Solusi Mengatasi Brain Drain
1. Link and Match antara Pendidikan dan Pasar Kerja
Hempri menyarankan penerapan konsep link and match sebagai solusi utama. Program ini sudah berkembang, terutama melalui kebijakan Kampus Merdeka oleh Menteri Nadiem Makarim, yang mencakup magang, wirausaha, dan pertukaran mahasiswa.
“Model seperti ini membantu mahasiswa lebih siap menghadapi pasar kerja setelah lulus. Namun, masih ada tantangan di lapangan, seperti minimnya pendampingan pasca-kegiatan, sehingga manfaatnya belum maksimal,” ungkapnya.
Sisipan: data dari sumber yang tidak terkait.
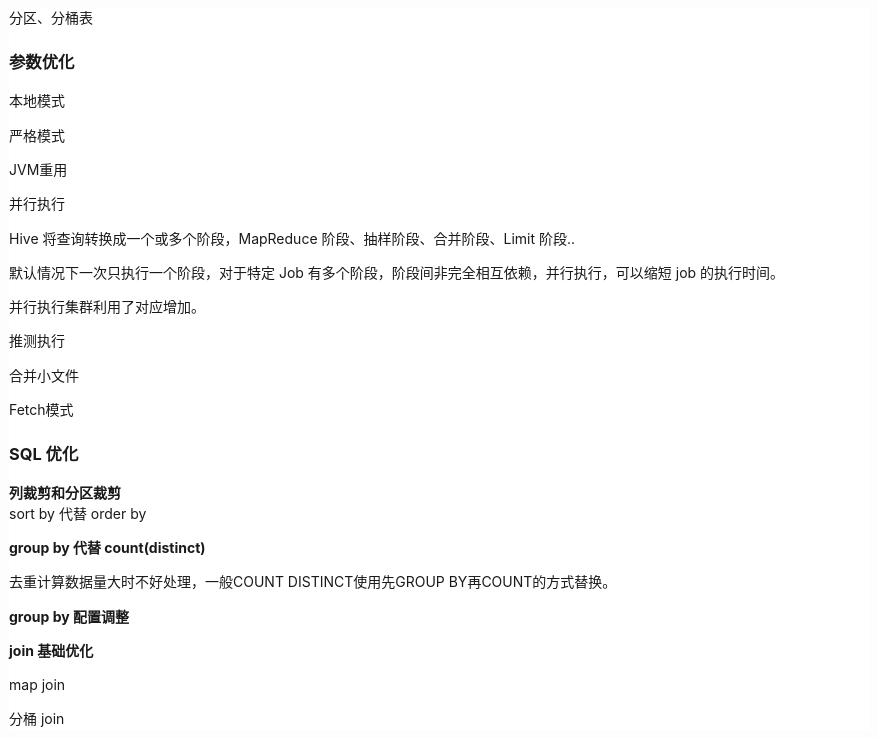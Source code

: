 


分区、分桶表





### 参数优化



本地模式   



严格模式  



JVM重用   



并行执行   

Hive 将查询转换成一个或多个阶段，MapReduce 阶段、抽样阶段、合并阶段、Limit 阶段.. 

默认情况下一次只执行一个阶段，对于特定 Job 有多个阶段，阶段间非完全相互依赖，并行执行，可以缩短 job 的执行时间。

并行执行集群利用了对应增加。



推测执行   



合并小文件   



Fetch模式





### SQL 优化
**列裁剪和分区裁剪**  
sort by 代替 order by   



**group by 代替 count(distinct)**  

去重计算数据量大时不好处理，一般COUNT DISTINCT使用先GROUP BY再COUNT的方式替换。



**group by 配置调整**  



**join 基础优化**  

map join

分桶 join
2. Grand Design Pembangunan SDM
Pemerintah perlu menyusun grand design pembangunan kependudukan yang dapat menjadi cetak biru kebutuhan tenaga kerja. Dengan adanya peta kebutuhan dan ketersediaan lapangan kerja yang sesuai dengan keahlian lulusan perguruan tinggi, diharapkan lebih banyak tenaga terampil yang memilih berkarier di dalam negeri.
3. Reformasi Rekrutmen Tenaga Kerja
Selain meningkatkan keterkaitan antara pendidikan dan industri, reformasi sistem rekrutmen juga diperlukan. Hempri menyoroti bahwa praktik nepotisme atau orang dalam (Ordal) masih menjadi kendala besar dalam dunia kerja di Indonesia.
“Jika rekrutmen masih mengandalkan sistem kekerabatan, maka program link and match pun akan sia-sia. Banyak talenta berkualitas yang akhirnya mencari peluang di luar negeri karena sulit menembus pasar kerja dalam negeri,” pungkasnya.
Kesimpulan
Fenomena Brain Drain di Indonesia adalah tantangan serius yang harus segera diatasi. Dengan memperkuat keterkaitan antara pendidikan dan dunia kerja, serta menciptakan ekosistem rekrutmen yang lebih meritokratis, Indonesia dapat mempertahankan talenta terbaiknya untuk berkontribusi dalam pembangunan nasional.